According to finance director Ann Stokey, proceeds from the City Lights Festival were given to the school system in the past for safe keeping, with the intention being to use the funds to help build a fine arts facility.
The problem, she says, is there are no documents that can be found that indicate what the money is for, or who the money belongs to.
The money actually came from two sources. Proceeds from the City Lights Festival up until last year when it became the City Lights Downtown Festival went toward the construction of a Bill Anderson Center for the Performing Arts, named after the country music legend whose star-studded concerts were the centerpiece of the festival. The organizing group was an unofficial entity, and Anderson and the committee are not connected to the current City Lights Downtown Festival. But the Commerce City Council also voted to give to the fund the (approximately) $215,000 insurance repayment of money stolen by former (and late) police chief George Grimes. At the end of May, the account held just under $470,000.
The board directed Superintendent Dr. James E. “Mac” McCoy to contact the city of Commerce, asking for a letter stating what the funds were for and how they can be used.
Stokey said another possibility is that the school system could return the money to the city, and let the city decide what to do with the funds. The options would include returning the money to the school system to assist in the planned high school auditorium, or possibly the city building a stand-alone facility.
Stokey said the state’s auditors have questioned why the money is on the board’s books.
Also on Monday night, McCoy updated the board on the construction of the “practice gym” for the high school. The facility is planned for construction next to the football field, and will be utilized for a concession stand, restroom and locker room facilities. It would also serve as the interim gym during the construction of the new high school.
“We’ve met with band boosters, athletic directors and administrators, and everyone is in agreement that if we can get it as close to the field as possible, that would be the best thing to do,” McCoy said.

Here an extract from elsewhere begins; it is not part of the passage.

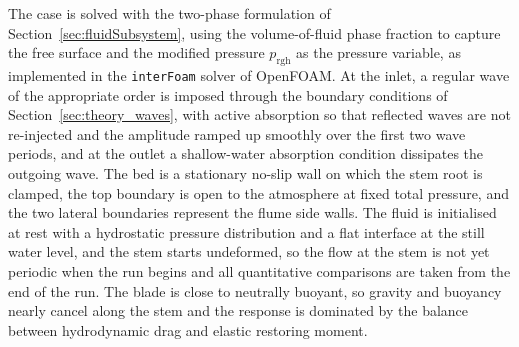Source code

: \noindent
The case is solved with the two-phase formulation of Section~\ref{sec:fluidSubsystem}, using the volume-of-fluid phase fraction to capture the free surface and the modified pressure $p_{\mathrm{rgh}}$ as the pressure variable, as implemented in the \texttt{interFoam} solver of OpenFOAM. At the inlet, a regular wave of the appropriate order is imposed through the boundary conditions of Section~\ref{sec:theory_waves}, with active absorption so that reflected waves are not re-injected \citep{higuera_realistic_2013} and the amplitude ramped up smoothly over the first two wave periods, and at the outlet a shallow-water absorption condition dissipates the outgoing wave. The bed is a stationary no-slip wall on which the stem root is clamped, the top boundary is open to the atmosphere at fixed total pressure, and the two lateral boundaries represent the flume side walls. The fluid is initialised at rest with a hydrostatic pressure distribution and a flat interface at the still water level, and the stem starts undeformed, so the flow at the stem is not yet periodic when the run begins and all quantitative comparisons are taken from the end of the run. The blade is close to neutrally buoyant, so gravity and buoyancy nearly cancel along the stem and the response is dominated by the balance between hydrodynamic drag and elastic restoring moment.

McCoy said he would meet with the engineers with Robertson Loia Roof to discuss the site plan.
In other business:
•The board approved a spending resolution to allow the system to move into the next fiscal year. A line item budget has been prepared, but McCoy said the system is waiting on the tax digest from the county.
•McCoy told the board that the SPLOST deposits for May totaled $118,068, with an overall total of $1.5 million.
“We have enough in our SPLOST account to pay for the first five payments of our bond referendum,” McCoy said. “That takes care of almost two and a half years, so far.”
•The board went into a closed meeting for just over one hour. After coming out of the closed meeting, the board voted to approve several new hires, including Trudy Smith a second grade teacher; Laura Anderson as a second grade teacher; and Kim McCarthy as a special education teacher for CMS. They also approved three resignations, including Myra Hill, Melissa Graham and Blake Rodenroth.
Also at Monday night’s meeting, the board held its annual evaluation of McCoy. Dr. Paul Sergent, chairman, said the evaluation was satisfactory, and that McCoy’s contract has been extended for another year.